Thursday, November 12, 2015, is a day I will never forget. It was a particularly cold day here in Colorado. It snowed the day before so there were still patches on snow on the ground. My son, Gavin, who had just turned 4 years old on October 20, was experiencing some questionable symptoms. For about a week, Gavin was experiencing extreme thirst, excessive urination, and he was wetting the bed, all of which he had never done before. He would grab a standard 16 oz water bottle and chug it, and within minutes he was running to the bathroom. In a typical day he was going to the bathroom anywhere between 15-20 times. I remember being so frustrated with him and wondering if this was one of those weird phases that kids experience. I was washing his sheets every single night. My husband and I decided to take Gavin to the pediatrician just to rule out a potential bladder infection or UTI. My husband had taken our son in while I went to work and that’s when I got the scariest text message of my life. He said, “You need to come home right now.”

I began to shake, my heart began to race, tears welled in my eyes, I knew something was wrong. I immediately called my husband and he was reluctant to tell me anything over the phone, but I can be very persuasive. He finally told me that they are pretty sure Gavin has type 1 diabetes and we need to go to Children’s Hospital. I could not think straight. I began to sob and then I thought, they are wrong. This just cannot be right. Type 1 diabetes? No one in our family has type 1 diabetes.

Type 1 diabetes is an autoimmune disease where the body attacks the cells that produce insulin. As a result, the body will no longer be able to produce insulin. The cause of type 1 diabetes is a combination of genetics and unknown environmental factors. There is no cure for type 1 diabetes.  I tried to convince myself that they were wrong, and he was fine. I had no idea how quickly our lives were about to change.

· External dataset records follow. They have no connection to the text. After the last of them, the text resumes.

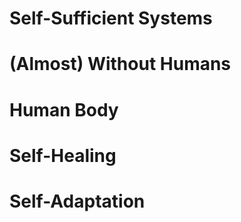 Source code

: # Self-Sufficient Systems


<!-- .slide: data-background="img/humans.jpg" -->
# (Almost) Without Humans


# Human Body


# Self-Healing


# Self-Adaptation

When we arrived at the hospital everything began happening so fast. We were all so confused. When they checked Gavin’s blood sugar it was just over 600 mg/dL. A normal blood sugar for someone with a working pancreas is between 70-80 mg/dL before meals and less than 140 mg/dL after meals. A blood sugar level of 600 mg/dL can lead to a condition called diabetic ketoacidosis, if left untreated, this can lead to life-threatening dehydration, organ failure, and death. I never knew how serious this disease was until Gavin was diagnosed. Gavin was not in diabetic ketoacidosis when we brought him into Children’s Hospital. The nurses and doctors continued to come into the room and poke Gavin. He was so confused. We kept telling him that he was sick, but he felt fine, so he did not understand why we had to stay in this room and why he continued to get poked. Gavin had an IV inserted into his arm so they could pump fluids into his body. He received insulin shots in his stomach. He screamed and cried as I held him down, while the nurses administered this life saving medication. I wanted this all to go away. I wanted to go back to the day before where my son was running around and smiling. 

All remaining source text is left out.